Para Amanda Trujillo, directora del Festival de Cine La Imagen de los Pueblos, que se presenta cada año en Imbabura y Carchi, estos nichos han permitido que la Sierra Norte se integre al circuito cultural.

Sin embargo, el que más le llama la atención es el AMI Cine Teatro, porque ahí se generan espacios para los amantes del cine independiente. Moine explica que el proyecto busca llegar a los indígenas, mestizos y “gringos” que viven en Cotacachi. La propuesta está dedicada a niños, jóvenes y adultos.

Pero quizá lo más representativo es que el ingreso a las funciones de cine no tiene un costo. En vez del pago de una entrada fija se coloca una canasta para que la gente pague lo que esté al alcance de su bolsillo. Cuando se proyectan actividades infantiles, además, se ofrece transporte desde las comunidades de la zona rural.

La cartelera de AMI Cine Teatro se especializa en películas no comerciales nacionales y extranjeras. Y cuando se trata de cintas ecuatorianas, se invita a sus directores para conversar con el público.

Ante la falta de recursos para el pago de los cineastas invitados, AMI les ofrece hospedaje y alimentación. Entre los participantes han estado los directores Sebastián Cordero, Tania Hermida, Rafael Barriga, entre otros.

Kinti Wasi, por su parte, se financia con un presupuesto del Municipio de Otavalo. Este año fue de USD 25 000, que ha permitido un mayor dinamismo. En septiembre último, por ejemplo, con la Banda Sinfónica del Gobierno Provincial de Pichincha se realizó un homenaje a los compositores otavaleños.

Se recordó a Gonzalo Benítez, Guillermo Garzón Ubidia, Gonzalo Vinueza, Virgilio Chávez y Ulpiano Benítez.

Pero estos espacios culturales no solo son escenarios para la exhibición de artistas profesionales.
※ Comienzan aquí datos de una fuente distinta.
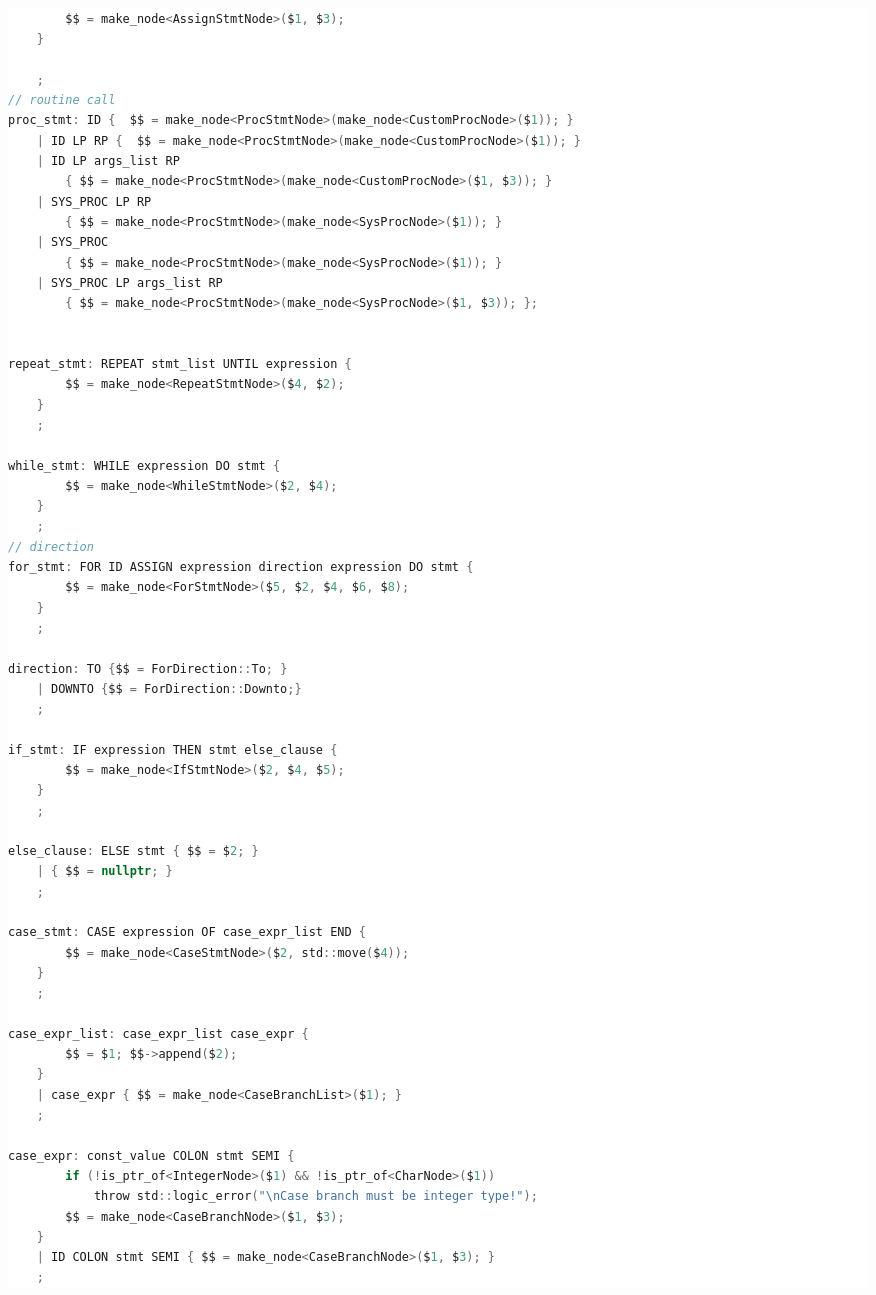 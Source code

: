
 ```c
        $$ = make_node<AssignStmtNode>($1, $3);
    }

    ;
// routine call
proc_stmt: ID {  $$ = make_node<ProcStmtNode>(make_node<CustomProcNode>($1)); }
    | ID LP RP {  $$ = make_node<ProcStmtNode>(make_node<CustomProcNode>($1)); }
    | ID LP args_list RP
        { $$ = make_node<ProcStmtNode>(make_node<CustomProcNode>($1, $3)); }
    | SYS_PROC LP RP
        { $$ = make_node<ProcStmtNode>(make_node<SysProcNode>($1)); }
    | SYS_PROC
        { $$ = make_node<ProcStmtNode>(make_node<SysProcNode>($1)); }
    | SYS_PROC LP args_list RP
        { $$ = make_node<ProcStmtNode>(make_node<SysProcNode>($1, $3)); };
    

repeat_stmt: REPEAT stmt_list UNTIL expression {
        $$ = make_node<RepeatStmtNode>($4, $2);
    }
    ;

while_stmt: WHILE expression DO stmt {
        $$ = make_node<WhileStmtNode>($2, $4);
    }
    ;
// direction
for_stmt: FOR ID ASSIGN expression direction expression DO stmt {
        $$ = make_node<ForStmtNode>($5, $2, $4, $6, $8);
    }
    ;

direction: TO {$$ = ForDirection::To; }
    | DOWNTO {$$ = ForDirection::Downto;}
    ;

if_stmt: IF expression THEN stmt else_clause {
        $$ = make_node<IfStmtNode>($2, $4, $5);
    }
    ;

else_clause: ELSE stmt { $$ = $2; }
    | { $$ = nullptr; }
    ;

case_stmt: CASE expression OF case_expr_list END {
        $$ = make_node<CaseStmtNode>($2, std::move($4));
    }
    ;

case_expr_list: case_expr_list case_expr { 
        $$ = $1; $$->append($2); 
    }
    | case_expr { $$ = make_node<CaseBranchList>($1); }
    ;

case_expr: const_value COLON stmt SEMI {
        if (!is_ptr_of<IntegerNode>($1) && !is_ptr_of<CharNode>($1))
            throw std::logic_error("\nCase branch must be integer type!");
        $$ = make_node<CaseBranchNode>($1, $3); 
    }
    | ID COLON stmt SEMI { $$ = make_node<CaseBranchNode>($1, $3); }
    ;
```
Ahora le apuestan a la formación de nuevos talentos. El Kinti Wasi
tiene un coro y una escuela de teatro, que llevan el mismo nombre del centro.

Según Ricardo Haro, ex director de teatro, la institución nació con 25 actores y actrices y está abierta desde hace un año y cinco meses. A más del apoyo económico del Cabildo también cuenta con el auspicio del Ministerio de Cultura. Este grupo ha realizado adaptaciones de las obras como ‘El avaro’ y ‘Las preciosas ridículas’, de Moliére, y ‘Una noche de verano’, de William Shakespeare.

Michael Santana, alumno de esta escuela, considera a Kinti Wasi como su segundo hogar. Este otavaleño, de 18 años, ha recibido formación en danza y teatro. En la obra de Shakespeare protagonizó a un duende llamado Puk.

Algo similar se busca realizar en el Museo Fábrica Imbabura. Dentro de esta dinámica, el sábado último, 45 chicos de entre 10 y 16 años empezaron su formación en el grupo cultural La Rueca, Tejiendo Cultura.

Marlene Irua, encargada del proyecto, explica que los flamantes integrantes fueron seleccionados de un total de 130 participantes. Por ello, prefirieron a quienes tienen formación en música, danza y teatro. La finalidad de esta nueva agrupación será la creación y difusión de actividades culturales.